16
「お疲れ様です!」
「ああ…うん」
ドアを開けた途端に元気良く労いの言葉を言われた。
元気が良すぎて俺はそのテンションについていけない。
…俺も年とったかなー?最近の若い者にはついていけん。
「早く換金しましょう!」
俺はクレインにグイグイと腕を引っ張られてのそのそと歩き出す。
「だんな…申し訳ありませんでした!」
換金所に着くと店員が俺の顔を見るなりいきなり土下座してきた。
………ああ、あの弁当の件か。
「じ、常連の方に脅されて仕方なく…」
「?」
「別になんともないけど」
「は?」
俺の言葉を聞いて店員が間抜けな声を出す。
「弁当の魚と…なんだっけ…まあいいや、に仕込まれてたのだろ?食べても今の所異常はない」
「え!?あの弁当に何か入ってたんですか!?どうしよう…全部食べちゃった…」
話を聞いてた横のクレインが泣きそうな顔になった。
「ヤバそうなのは俺が食ったから大丈夫だと思うけど」
「捨てないで食べたんですか!?…因みに何が入ってたんです?」
「…痺れ薬と筋肉弛緩剤でさぁ…」
立ち上がると苦虫を噛み潰したような表情で言う。
筋肉弛緩剤…痺れ薬はまあいいとして厄介なモン仕込んでくれたな。
まあ少量だったから異常は無かったが、大量に入ってたらと思うと…代表戦は多少苦戦したかも。
「本当に申し訳ありませんでした!」
再度頭を下げて地面に額を擦り付けた。
人が人ならどんな目に会うか分からないから当然と言えば当然か。
めんどくさいから俺は何もしないけど。
「あ、あの…」
頭を地面に付けてる男を見てアワアワとするクレイン。
そろそろ助け舟でも出してやるかな。
「コレを換金したら水に流してもいいぞ」
クレインが持ってるカバンを取って店員の前に置いた。
「本当ですか!?喜んでさせていただきます!」
うーん、言葉がおかしいような気がするのは気のせいか?
「…一億5000万とんで5万6000円でさぁ…現金は難しいので小切手で勘弁してくだせぇ」
レートは何倍だからそんな額いくの?俺ってそんなに大穴だったの?
喜んでいいのか微妙~…
「あの…銀行は何処です?」
「あちらの角を左に曲がって直ぐ見えまさぁ」
「へぇ、ありがとう」
「いえいえ、もうあんな真似はこりごりだ…殺されても文句は言えないですから」
「そうなんですか?この国も物騒ですね…」
まあ戦いの前に一服盛るなんて普通なら怒って当然だしな。
とりあえず銀行に行って現金に変えるか。
クレインがまたしても早く早くと腕を引っ張る。
なんでそんなに急いでんの?俺には理解できないが、別にいいか。
「いらっしゃいませー」
教えてもらった銀行に行くとコロシアム開催期間中だからかガラガラだった。
そのおかげで待たなくても直ぐに順番が来たので助かったけど。
「コレを現金に出来ますか?」
「はい……!?し、少々お待ちください」
銀行員の人は俺が渡した小切手を二度見して奥の方へと引っ込む。
そして待つこと10分。
店長見たいな人を引き連れてさっきの人が戻ってきた。
「こちらが現金1億5千6万円でございます」
「あの…大丈夫ですか?もし必要なら民間の警備会社に警備員をお願いしますが…」
「ああ、結構です。
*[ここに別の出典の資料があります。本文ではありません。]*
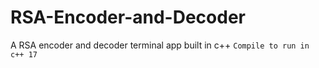 # RSA-Encoder-and-Decoder
A RSA encoder and decoder terminal app built in c++
`Compile to run in c++ 17`
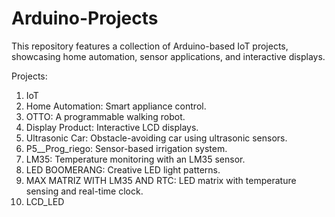 # Arduino-Projects

This repository features a collection of Arduino-based IoT projects, showcasing home automation, sensor applications, and interactive displays.

Projects:
1. IoT
2. Home Automation: Smart appliance control.
3. OTTO: A programmable walking robot.
4. Display Product: Interactive LCD displays.
5. Ultrasonic Car: Obstacle-avoiding car using ultrasonic sensors.
6. P5__Prog_riego: Sensor-based irrigation system.
7. LM35: Temperature monitoring with an LM35 sensor.
8. LED BOOMERANG: Creative LED light patterns.
9. MAX MATRIZ WITH LM35 AND RTC: LED matrix with temperature sensing and real-time clock.
10. LCD_LED
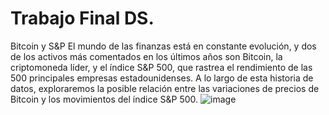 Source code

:# Trabajo Final DS.
Bitcoin y S&P
El mundo de las finanzas está en constante evolución, y dos de los activos más comentados en los últimos años son Bitcoin, la criptomoneda líder, y el índice S&P 500, 
que rastrea el rendimiento de las 500 principales empresas estadounidenses. A lo largo de esta historia de datos, exploraremos la posible relación entre las variaciones
de precios de Bitcoin y los movimientos del índice S&P 500.
![image](https://github.com/cardarzam/DS-Coderhouse/assets/140079484/a55ccfa2-7dc7-4da6-bdc3-735dea6c6680)
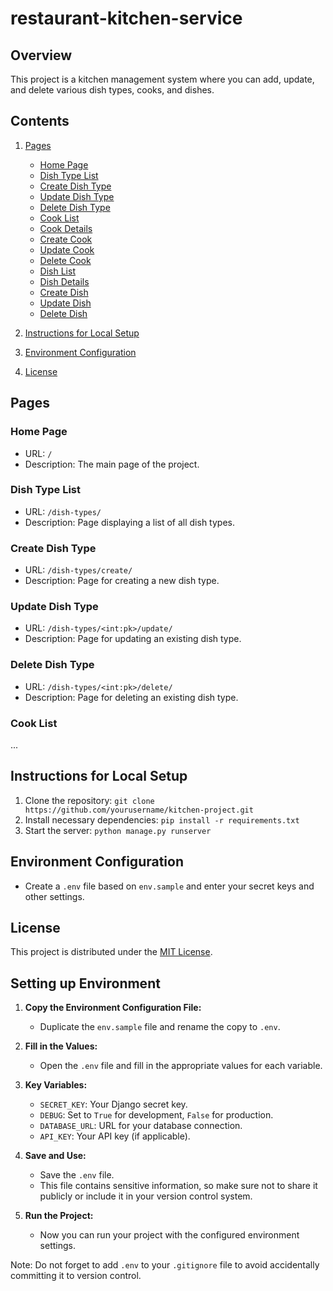 # restaurant-kitchen-service

## Overview
This project is a kitchen management system where you can add, update, and delete various dish types, cooks, and dishes.

## Contents
1. [Pages](#pages)
    - [Home Page](#home-page)
    - [Dish Type List](#dish-type-list)
    - [Create Dish Type](#create-dish-type)
    - [Update Dish Type](#update-dish-type)
    - [Delete Dish Type](#delete-dish-type)
    - [Cook List](#cook-list)
    - [Cook Details](#cook-details)
    - [Create Cook](#create-cook)
    - [Update Cook](#update-cook)
    - [Delete Cook](#delete-cook)
    - [Dish List](#dish-list)
    - [Dish Details](#dish-details)
    - [Create Dish](#create-dish)
    - [Update Dish](#update-dish)
    - [Delete Dish](#delete-dish)

2. [Instructions for Local Setup](#instructions-for-local-setup)
3. [Environment Configuration](#environment-configuration)
4. [License](#license)

## Pages

### Home Page
- URL: `/`
- Description: The main page of the project.

### Dish Type List
- URL: `/dish-types/`
- Description: Page displaying a list of all dish types.

### Create Dish Type
- URL: `/dish-types/create/`
- Description: Page for creating a new dish type.

### Update Dish Type
- URL: `/dish-types/<int:pk>/update/`
- Description: Page for updating an existing dish type.

### Delete Dish Type
- URL: `/dish-types/<int:pk>/delete/`
- Description: Page for deleting an existing dish type.

### Cook List
...

## Instructions for Local Setup
1. Clone the repository: `git clone https://github.com/yourusername/kitchen-project.git`
2. Install necessary dependencies: `pip install -r requirements.txt`
3. Start the server: `python manage.py runserver`

## Environment Configuration
- Create a `.env` file based on `env.sample` and enter your secret keys and other settings.

## License
This project is distributed under the [MIT License](LICENSE).

## Setting up Environment

1. **Copy the Environment Configuration File:**
   - Duplicate the `env.sample` file and rename the copy to `.env`.

2. **Fill in the Values:**
   - Open the `.env` file and fill in the appropriate values for each variable.

3. **Key Variables:**
   - `SECRET_KEY`: Your Django secret key.
   - `DEBUG`: Set to `True` for development, `False` for production.
   - `DATABASE_URL`: URL for your database connection.
   - `API_KEY`: Your API key (if applicable).

4. **Save and Use:**
   - Save the `.env` file.
   - This file contains sensitive information, so make sure not to share it publicly or include it in your version control system.

5. **Run the Project:**
   - Now you can run your project with the configured environment settings.

Note: Do not forget to add `.env` to your `.gitignore` file to avoid accidentally committing it to version control.

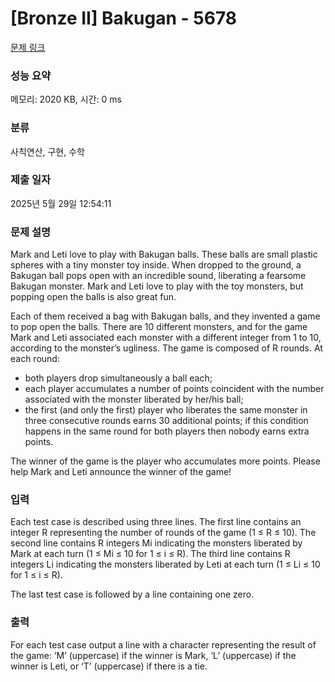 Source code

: # [Bronze II] Bakugan - 5678 

[문제 링크](https://www.acmicpc.net/problem/5678) 

### 성능 요약

메모리: 2020 KB, 시간: 0 ms

### 분류

사칙연산, 구현, 수학

### 제출 일자

2025년 5월 29일 12:54:11

### 문제 설명

<p>Mark and Leti love to play with Bakugan balls. These balls are small plastic spheres with a tiny monster toy inside. When dropped to the ground, a Bakugan ball pops open with an incredible sound, liberating a fearsome Bakugan monster. Mark and Leti love to play with the toy monsters, but popping open the balls is also great fun.</p>

<p>Each of them received a bag with Bakugan balls, and they invented a game to pop open the balls. There are 10 different monsters, and for the game Mark and Leti associated each monster with a different integer from 1 to 10, according to the monster’s ugliness. The game is composed of R rounds. At each round:</p>

<ul>
	<li>both players drop simultaneously a ball each;</li>
	<li>each player accumulates a number of points coincident with the number associated with the monster liberated by her/his ball;</li>
	<li>the first (and only the first) player who liberates the same monster in three consecutive rounds earns 30 additional points; if this condition happens in the same round for both players then nobody earns extra points.</li>
</ul>

<p>The winner of the game is the player who accumulates more points. Please help Mark and Leti announce the winner of the game!</p>

### 입력 

 <p>Each test case is described using three lines. The first line contains an integer R representing the number of rounds of the game (1 ≤ R ≤ 10). The second line contains R integers Mi indicating the monsters liberated by Mark at each turn (1 ≤ Mi ≤ 10 for 1 ≤ i ≤ R). The third line contains R integers Li indicating the monsters liberated by Leti at each turn (1 ≤ Li ≤ 10 for 1 ≤ i ≤ R).</p>

<p>The last test case is followed by a line containing one zero.</p>

### 출력 

 <p>For each test case output a line with a character representing the result of the game: ‘M’ (uppercase) if the winner is Mark, ‘L’ (uppercase) if the winner is Leti, or ‘T’ (uppercase) if there is a tie.</p>

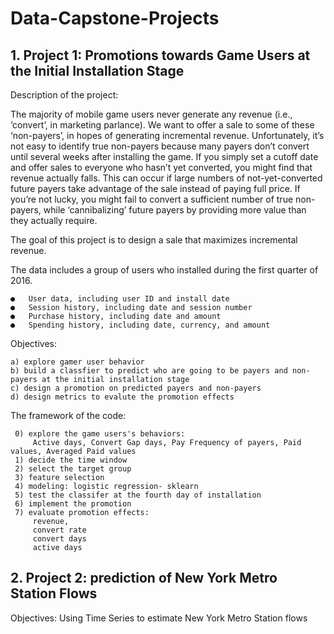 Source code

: # Data-Capstone-Projects

## 1. Project 1: Promotions towards Game Users at the Initial Installation Stage

Description of the project:

The majority of mobile game users never generate any revenue (i.e., ‘convert’, in marketing parlance). We want to offer a sale to some of these ‘non-payers’, in hopes of generating incremental revenue. Unfortunately, it’s not easy to identify true non-payers because many payers don’t convert until several weeks after installing the game. If you simply set a cutoff date and offer sales to everyone who hasn’t yet converted, you might find that revenue actually falls. This can occur if large numbers of not-yet-converted future payers take advantage of the sale instead of paying full price. If you’re not lucky, you might fail to convert a sufficient number of true non-payers, while ‘cannibalizing’ future payers by providing more value than they actually require.

The goal of this project is to design a sale that maximizes incremental revenue.

The data includes a group of users who installed during the first quarter of 2016.

    ●	User data, including user ID and install date
    ●	Session history, including date and session number
    ●	Purchase history, including date and amount
    ●	Spending history, including date, currency, and amount

Objectives: 

    a) explore gamer user behavior
    b) build a classfier to predict who are going to be payers and non-payers at the initial installation stage
    c) design a promotion on predicted payers and non-payers
    d) design metrics to evalute the promotion effects                  
 
 The framework of the code:
  
     0) explore the game users's behaviors:
         Active days, Convert Gap days, Pay Frequency of payers, Paid values, Averaged Paid values
     1) decide the time window
     2) select the target group
     3) feature selection
     4) modeling: logistic regression- sklearn
     5) test the classifer at the fourth day of installation
     6) implement the promotion
     7) evaluate promotion effects:
         revenue, 
         convert rate
         convert days
         active days
    


## 2. Project 2: prediction of New York Metro Station Flows

 Objectives: Using Time Series to estimate New York Metro Station flows

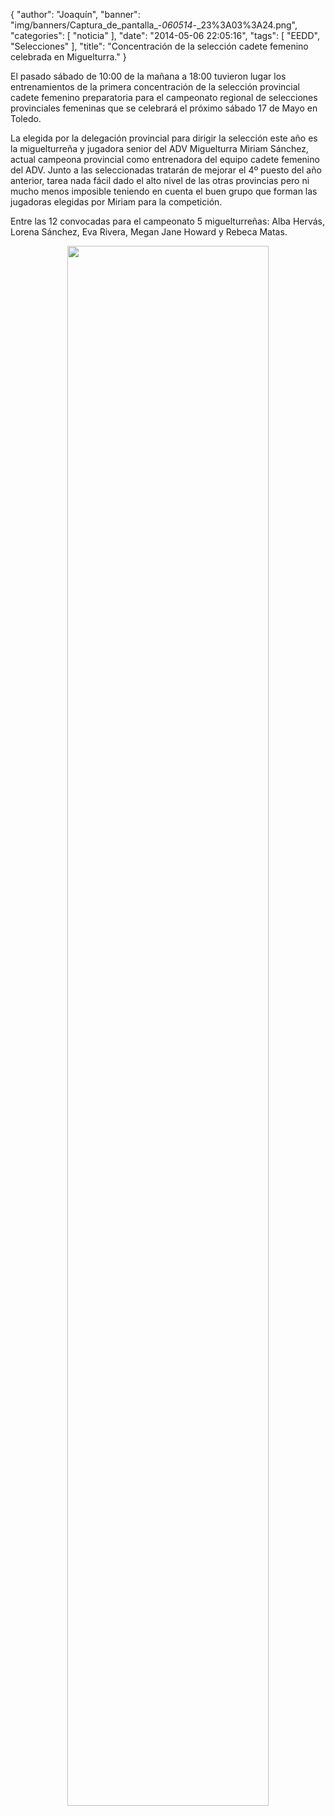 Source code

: {
  "author": "Joaquín", 
  "banner": "img/banners/Captura_de_pantalla_-_060514_-_23%3A03%3A24.png", 
  "categories": [
    "noticia"
  ], 
  "date": "2014-05-06 22:05:16", 
  "tags": [
    "EEDD", 
    "Selecciones"
  ], 
  "title": "Concentración de la selección cadete femenino celebrada en Miguelturra."
}

El pasado sábado de 10:00 de la mañana a 18:00 tuvieron lugar los entrenamientos de la primera concentración de la selección provincial cadete femenino preparatoria para el campeonato regional de selecciones provinciales femeninas que se celebrará el próximo sábado 17 de Mayo en Toledo.

La elegida por la delegación provincial para dirigir la selección este año es la miguelturreña y jugadora senior del ADV Miguelturra Miriam Sánchez, actual campeona provincial como entrenadora del equipo cadete femenino del ADV. Junto a las seleccionadas tratarán de mejorar el 4º puesto del año anterior, tarea nada fácil dado el alto nivel de las otras provincias pero ni mucho menos imposible teniendo en cuenta el buen grupo que forman las jugadoras elegidas por Miriam para la competición.

Entre las 12 convocadas para el campeonato 5 miguelturreñas: Alba Hervás, Lorena Sánchez, Eva Rivera, Megan Jane Howard y Rebeca Matas.

<center>
<a target="_new" href="http://www.advmiguelturra.org/img/banners/Captura%20de%20pantalla%20-%20060514%20-%2023%3A03%3A24.png"> 
<img width="80%" align="center" src="http://www.advmiguelturra.org/img/banners/Captura%20de%20pantalla%20-%20060514%20-%2023%3A03%3A24.png"/> </a>
</center>

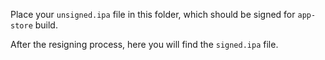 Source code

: Place your `unsigned.ipa` file in this folder, which should be signed for `app-store` build.

After the resigning process, here you will find the `signed.ipa` file.

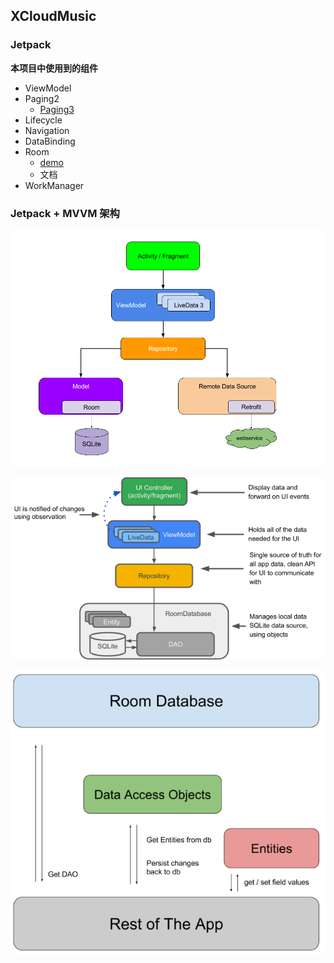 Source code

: ## XCloudMusic

### Jetpack

**本项目中使用到的组件**

- ViewModel
- Paging2
  - [Paging3](https://codelabs.developers.google.com/codelabs/android-paging/index.html?index=..%2F..%2Findex&hl=zh-cn#14)
- Lifecycle
- Navigation
- DataBinding
- Room
  - [demo](https://codelabs.developers.google.com/codelabs/android-room-with-a-view-kotlin/#0)
  - 文档
- WorkManager

### Jetpack + MVVM 架构

![官方架构](./png/final_architecture.png)

![官方架构2](./png/final_architecture2.png)

![Room架构](./png/room_architecture.png) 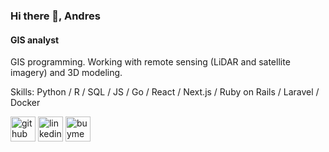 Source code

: ### Hi there 👋, Andres
#### GIS analyst

GIS programming. Working with remote sensing (LiDAR and satellite imagery) and 3D modeling.

Skills: Python / R / SQL / JS / Go / React / Next.js / Ruby on Rails / Laravel / Docker

[<img src='https://cdn.jsdelivr.net/npm/simple-icons@3.0.1/icons/github.svg' alt='github' height='40'>](https://github.com/AndresKasekamp)  [<img src='https://cdn.jsdelivr.net/npm/simple-icons@3.0.1/icons/linkedin.svg' alt='linkedin' height='40'>](https://www.linkedin.com/in/andres-kasekamp-a226b2198/)  [<img src='https://cdn.jsdelivr.net/npm/simple-icons@3.0.1/icons/buymeacoffee.svg' alt='buymeacoffee' height='40'>](https://buymeacoffee.com/andreskasekamp)  
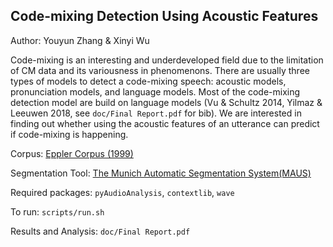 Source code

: ## Code-mixing Detection Using Acoustic Features
Author: Youyun Zhang & Xinyi Wu

Code-mixing is an interesting and underdeveloped field due to the limitation of CM data and its variousness in phenomenons. There are usually three types of models to detect a code-mixing speech: acoustic models, pronunciation models, and language models.
Most of the code-mixing detection model are build on language models (Vu & Schultz 2014, Yilmaz & Leeuwen 2018, see `doc/Final Report.pdf` for bib). We are interested in finding out whether using the acoustic features of an utterance can predict if code-mixing is happening.

Corpus: [Eppler Corpus (1999)](https://biling.talkbank.org/access/Eppler.html)

Segmentation Tool: [The Munich Automatic Segmentation System(MAUS)](
https://www.phonetik.uni-muenchen.de/forschung/Verbmobil/VM14.7eng.html
)

Required packages: `pyAudioAnalysis`, `contextlib`, `wave` 

To run: `scripts/run.sh`

Results and Analysis: `doc/Final Report.pdf`
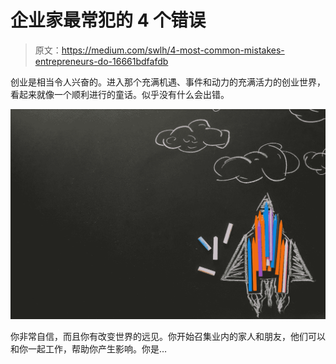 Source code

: # 企业家最常犯的 4 个错误

> 原文：<https://medium.com/swlh/4-most-common-mistakes-entrepreneurs-do-16661bdfafdb>

创业是相当令人兴奋的。进入那个充满机遇、事件和动力的充满活力的创业世界，看起来就像一个顺利进行的童话。似乎没有什么会出错。

![](img/2532aaf9be00c4f497253c5d2a8f786e.png)

你非常自信，而且你有改变世界的远见。你开始召集业内的家人和朋友，他们可以和你一起工作，帮助你产生影响。你是…
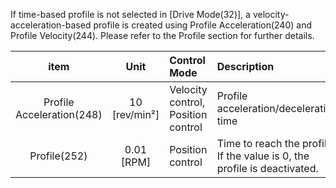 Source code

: If time-based profile is not selected in [Drive Mode(32)], a velocity-acceleration-based profile is created using Profile Acceleration(240) and Profile Velocity(244). Please refer to the Profile section for further details.

|              item              | Unit           |   Control Mode                     |          Description                                                           |
|:------------------------------:|:--------------:| :----------------------------------|:-------------------------------------------------------------------------------|
| Profile Acceleration(248)      | 10 [rev/min²]  | Velocity control, Position control |  Profile acceleration/deceleration time                                        |
| Profile(252)                   | 0.01 [RPM]     | Position control                   |  Time to reach the profile.<br>If the value is 0, the profile is deactivated.  |
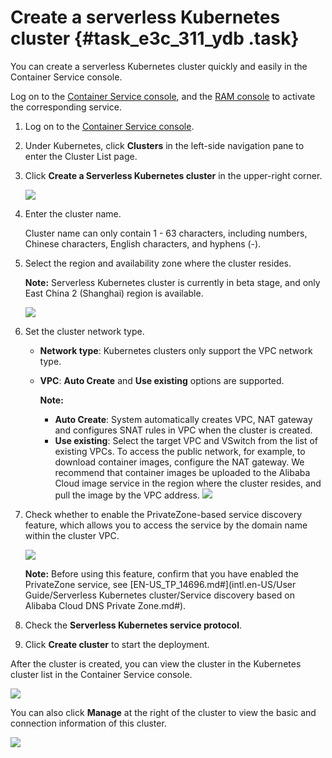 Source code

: # Create a serverless Kubernetes cluster {#task_e3c_311_ydb .task}

You can create a serverless Kubernetes cluster quickly and easily in the Container Service console.

Log on to the [Container Service console](https://cs.console.aliyun.com/), and the [RAM console](https://ram.console.aliyun.com/) to activate the corresponding service.

1.  Log on to the [Container Service console](https://cs.console.aliyun.com).
2.  Under Kubernetes, click **Clusters** in the left-side navigation pane to enter the Cluster List page.
3.  Click **Create a Serverless Kubernetes cluster** in the upper-right corner. 

    ![](http://static-aliyun-doc.oss-cn-hangzhou.aliyuncs.com/assets/img/6960/15583383835636_en-US.png)

4.  Enter the cluster name. 

    Cluster name can only contain 1 - 63 characters, including numbers, Chinese characters, English characters, and hyphens \(-\).

5.  Select the region and availability zone where the cluster resides. 

    **Note:** Serverless Kubernetes cluster is currently in beta stage, and only East China 2 \(Shanghai\) region is available.

    ![](http://static-aliyun-doc.oss-cn-hangzhou.aliyuncs.com/assets/img/6960/15583383845637_en-US.png)

6.  Set the cluster network type. 

    -   **Network type**: Kubernetes clusters only support the VPC network type.
    -   **VPC**: **Auto Create** and **Use existing** options are supported.

        **Note:** 

        -   **Auto Create**: System automatically creates VPC, NAT gateway and configures SNAT rules in VPC when the cluster is created.
        -   **Use existing**: Select the target VPC and VSwitch from the list of existing VPCs. To access the public network, for example, to download container images, configure the NAT gateway. We recommend that container images be uploaded to the Alibaba Cloud image service in the region where the cluster resides, and pull the image by the VPC address.
    ![](http://static-aliyun-doc.oss-cn-hangzhou.aliyuncs.com/assets/img/6960/15583383845638_en-US.png)

7.  Check whether to enable the PrivateZone-based service discovery feature, which allows you to access the service by the domain name within the cluster VPC. 

    ![](http://static-aliyun-doc.oss-cn-hangzhou.aliyuncs.com/assets/img/6960/15583383845994_en-US.png)

    **Note:** Before using this feature, confirm that you have enabled the PrivateZone service, see [EN-US\_TP\_14696.md\#](intl.en-US/User Guide/Serverless Kubernetes cluster/Service discovery based on Alibaba Cloud DNS Private Zone.md#).

8.  Check the **Serverless Kubernetes service protocol**.
9.  Click **Create cluster** to start the deployment.

After the cluster is created, you can view the cluster in the Kubernetes cluster list in the Container Service console.

![](http://static-aliyun-doc.oss-cn-hangzhou.aliyuncs.com/assets/img/6960/15583383845639_en-US.png)

You can also click **Manage** at the right of the cluster to view the basic and connection information of this cluster.

![](http://static-aliyun-doc.oss-cn-hangzhou.aliyuncs.com/assets/img/6960/15583383845640_en-US.png)

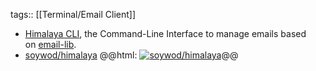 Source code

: tags:: [[Terminal/Email Client]]

- [Himalaya CLI](https://pimalaya.org/himalaya/cli/latest/), the Command-Line Interface to manage emails based on [email-lib](https://crates.io/crates/email-lib).
- [soywod/himalaya](https://github.com/soywod/himalaya)
  @@html: <a href="https://github.com/soywod/himalaya/"><img src="https://github-readme-stats-astronomer.vercel.app/api/pin/?username=soywod&repo=himalaya&theme=tokyonight" alt="soywod/himalaya"/></a>@@ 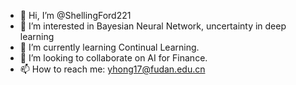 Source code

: - 👋 Hi, I’m @ShellingFord221
- 👀 I’m interested in Bayesian Neural Network, uncertainty in deep learning
- 🌱 I’m currently learning Continual Learning.
- 💞️ I’m looking to collaborate on AI for Finance.
- 📫 How to reach me: yhong17@fudan.edu.cn

<!---
ShellingFord221/ShellingFord221 is a ✨ special ✨ repository because its `README.md` (this file) appears on your GitHub profile.
You can click the Preview link to take a look at your changes.
--->
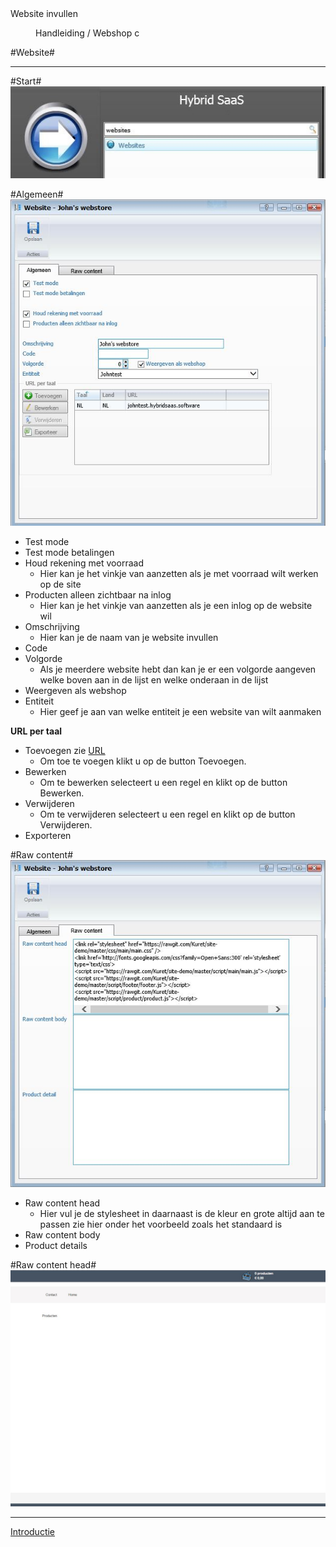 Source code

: <properties>
	<page>
		<title>Website invullen</title>
		<description>Website invullen</description>
	</page>
	<menu>
		<position>Handleiding / Webshop</position>
		<title>Website</title>
		<sort>c</sort>
	</menu>
</properties>

#Website#

----------

#Start#
![](images/websites-start.JPG)

#Algemeen#
![](images/website-algemeen.JPG)

- Test mode
- Test mode betalingen
- Houd rekening met voorraad
	- Hier kan je het vinkje van aanzetten als je met voorraad wilt werken op de site
- Producten alleen zichtbaar na inlog
	- Hier kan je het vinkje van aanzetten als je een inlog op de website wil
- Omschrijving
	- Hier kan je de naam van je website invullen
- Code
- Volgorde
	- Als je meerdere website hebt dan kan je er een volgorde aangeven welke boven aan in de lijst en welke onderaan in de lijst
- Weergeven als webshop
- Entiteit
	- Hier geef je aan van welke entiteit je een website van wilt aanmaken

**URL per taal**

- Toevoegen zie [URL](http://hybridsaas.support/pages/handleiding/modules/P-Z/website/URL)
	- Om toe te voegen klikt u op de button Toevoegen.
- Bewerken
	- Om te bewerken selecteert u een regel en klikt op de button Bewerken.
- Verwijderen
	- Om te verwijderen selecteert u een regel en klikt op de button Verwijderen.
- Exporteren

#Raw content#
![](images/website-rawcontent.JPG)

- Raw content head
	- Hier vul je de stylesheet in daarnaast is de kleur en grote altijd aan te passen zie hier onder het voorbeeld zoals het standaard is  
- Raw content body
- Product details

#Raw content head#
![](images/website-rawcontent-zichtbaar.JPG)


----------
[Introductie](http://hybridsaas.support/pages/handleiding/modules/P-Z/website/Introductie)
お気遣いありがとう」
ぶっちゃけ警備員なんていらねぇよ、カツアゲとか強盗とか一般人のチンピラ程度なら何百人来ようが余裕だし。
「そ、そうですか。路地裏には危ない輩が多いので決して近づかないでくださいね」
「そうなんですか?怖いですね…わかりました、ありがとうございます」
「ありがとうございました。またのお越しをお待ちはしております」
クレインが持ってるカバンに金を詰め込んで銀行を出た。
案の定、と言うべきか何度も不良やチンピラに絡まれ路地裏に連れ込まれてしまった。
当然全員返り討ちにしてやったんだが…クレインが途中で止めた所為で半殺し程度にしかなっていない。
「もう…やりすぎですよ」
「普通は殺られる前に殺るんだよ」
「何も殺さなくても!」
「殺してねぇ」
残念ながらまだ生きてるし、まあ腕とか脚は全員きっちり折らせてもらったわ。
ベッキベキに。
でも多分全治半年ぐらいで済んだと思う。
喧嘩売る相手は選ばないとね。
「全く…」
なぜか歩きながら俺の横でクレインはむくれている。
結局宿に着くまでむくれっぱなしだった。